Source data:
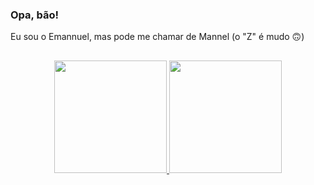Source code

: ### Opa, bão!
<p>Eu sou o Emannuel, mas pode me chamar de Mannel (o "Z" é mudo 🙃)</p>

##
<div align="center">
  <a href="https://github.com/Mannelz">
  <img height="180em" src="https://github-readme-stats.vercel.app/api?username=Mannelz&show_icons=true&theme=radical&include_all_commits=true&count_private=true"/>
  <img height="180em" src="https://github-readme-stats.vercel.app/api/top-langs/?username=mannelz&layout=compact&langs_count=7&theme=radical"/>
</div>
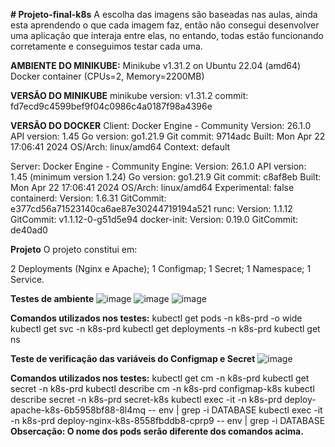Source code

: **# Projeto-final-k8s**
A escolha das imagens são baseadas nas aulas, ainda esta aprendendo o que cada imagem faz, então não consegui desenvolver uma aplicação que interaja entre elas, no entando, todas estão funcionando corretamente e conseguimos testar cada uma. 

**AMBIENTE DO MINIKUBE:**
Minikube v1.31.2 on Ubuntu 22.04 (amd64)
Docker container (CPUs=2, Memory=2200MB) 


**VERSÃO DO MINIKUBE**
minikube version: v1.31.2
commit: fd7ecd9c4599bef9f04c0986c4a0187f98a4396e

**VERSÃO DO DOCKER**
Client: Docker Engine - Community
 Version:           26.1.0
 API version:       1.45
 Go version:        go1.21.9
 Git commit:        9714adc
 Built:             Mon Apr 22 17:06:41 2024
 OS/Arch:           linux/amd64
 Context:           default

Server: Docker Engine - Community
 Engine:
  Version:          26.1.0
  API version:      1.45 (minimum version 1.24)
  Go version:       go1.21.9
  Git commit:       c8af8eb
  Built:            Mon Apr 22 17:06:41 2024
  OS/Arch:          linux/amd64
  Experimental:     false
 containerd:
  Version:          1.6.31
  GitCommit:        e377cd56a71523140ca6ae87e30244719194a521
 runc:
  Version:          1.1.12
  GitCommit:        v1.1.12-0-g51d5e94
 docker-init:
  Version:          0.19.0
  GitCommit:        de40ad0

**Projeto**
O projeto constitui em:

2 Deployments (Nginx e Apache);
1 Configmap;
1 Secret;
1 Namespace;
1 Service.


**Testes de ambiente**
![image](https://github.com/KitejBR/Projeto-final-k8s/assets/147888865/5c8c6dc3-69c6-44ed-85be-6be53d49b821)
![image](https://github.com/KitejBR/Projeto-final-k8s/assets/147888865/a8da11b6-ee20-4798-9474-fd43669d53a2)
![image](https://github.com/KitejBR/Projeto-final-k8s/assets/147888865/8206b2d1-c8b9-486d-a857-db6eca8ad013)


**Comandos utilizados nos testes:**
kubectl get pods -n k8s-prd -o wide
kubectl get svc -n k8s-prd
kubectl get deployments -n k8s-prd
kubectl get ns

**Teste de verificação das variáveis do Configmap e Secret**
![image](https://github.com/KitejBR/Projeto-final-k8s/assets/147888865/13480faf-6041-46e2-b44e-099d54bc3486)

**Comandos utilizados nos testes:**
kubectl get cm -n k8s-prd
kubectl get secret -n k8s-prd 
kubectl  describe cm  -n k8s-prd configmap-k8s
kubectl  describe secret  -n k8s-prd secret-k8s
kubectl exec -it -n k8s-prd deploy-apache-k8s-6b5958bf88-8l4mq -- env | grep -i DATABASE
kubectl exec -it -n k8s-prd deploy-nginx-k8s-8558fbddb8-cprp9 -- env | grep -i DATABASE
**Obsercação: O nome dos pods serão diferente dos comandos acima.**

• Activity: Although the records contain pictures, restate them word for word with those pictures left out.

• Answer section:
Source code

: ### Opa, bão!
<p>Eu sou o Emannuel, mas pode me chamar de Mannel (o "Z" é mudo 🙃)</p>

##
<div align="center">
  <a href="https://github.com/Mannelz">
  <img height="180em" src="https://github-readme-stats.vercel.app/api?username=Mannelz&show_icons=true&theme=radical&include_all_commits=true&count_private=true"/>
  <img height="180em" src="https://github-readme-stats.vercel.app/api/top-langs/?username=mannelz&layout=compact&langs_count=7&theme=radical"/>
</div>
Source code

: **# Projeto-final-k8s**
A escolha das imagens são baseadas nas aulas, ainda esta aprendendo o que cada imagem faz, então não consegui desenvolver uma aplicação que interaja entre elas, no entando, todas estão funcionando corretamente e conseguimos testar cada uma. 

**AMBIENTE DO MINIKUBE:**
Minikube v1.31.2 on Ubuntu 22.04 (amd64)
Docker container (CPUs=2, Memory=2200MB) 


**VERSÃO DO MINIKUBE**
minikube version: v1.31.2
commit: fd7ecd9c4599bef9f04c0986c4a0187f98a4396e

**VERSÃO DO DOCKER**
Client: Docker Engine - Community
 Version:           26.1.0
 API version:       1.45
 Go version:        go1.21.9
 Git commit:        9714adc
 Built:             Mon Apr 22 17:06:41 2024
 OS/Arch:           linux/amd64
 Context:           default

Server: Docker Engine - Community
 Engine:
  Version:          26.1.0
  API version:      1.45 (minimum version 1.24)
  Go version:       go1.21.9
  Git commit:       c8af8eb
  Built:            Mon Apr 22 17:06:41 2024
  OS/Arch:          linux/amd64
  Experimental:     false
 containerd:
  Version:          1.6.31
  GitCommit:        e377cd56a71523140ca6ae87e30244719194a521
 runc:
  Version:          1.1.12
  GitCommit:        v1.1.12-0-g51d5e94
 docker-init:
  Version:          0.19.0
  GitCommit:        de40ad0

**Projeto**
O projeto constitui em:

2 Deployments (Nginx e Apache);
1 Configmap;
1 Secret;
1 Namespace;
1 Service.


**Testes de ambiente**
![image](https://github.com/KitejBR/Projeto-final-k8s/assets/147888865/5c8c6dc3-69c6-44ed-85be-6be53d49b821)
![image](https://github.com/KitejBR/Projeto-final-k8s/assets/147888865/a8da11b6-ee20-4798-9474-fd43669d53a2)
![image](https://github.com/KitejBR/Projeto-final-k8s/assets/147888865/8206b2d1-c8b9-486d-a857-db6eca8ad013)


**Comandos utilizados nos testes:**
kubectl get pods -n k8s-prd -o wide
kubectl get svc -n k8s-prd
kubectl get deployments -n k8s-prd
kubectl get ns

**Teste de verificação das variáveis do Configmap e Secret**
![image](https://github.com/KitejBR/Projeto-final-k8s/assets/147888865/13480faf-6041-46e2-b44e-099d54bc3486)

**Comandos utilizados nos testes:**
kubectl get cm -n k8s-prd
kubectl get secret -n k8s-prd 
kubectl  describe cm  -n k8s-prd configmap-k8s
kubectl  describe secret  -n k8s-prd secret-k8s
kubectl exec -it -n k8s-prd deploy-apache-k8s-6b5958bf88-8l4mq -- env | grep -i DATABASE
kubectl exec -it -n k8s-prd deploy-nginx-k8s-8558fbddb8-cprp9 -- env | grep -i DATABASE
**Obsercação: O nome dos pods serão diferente dos comandos acima.**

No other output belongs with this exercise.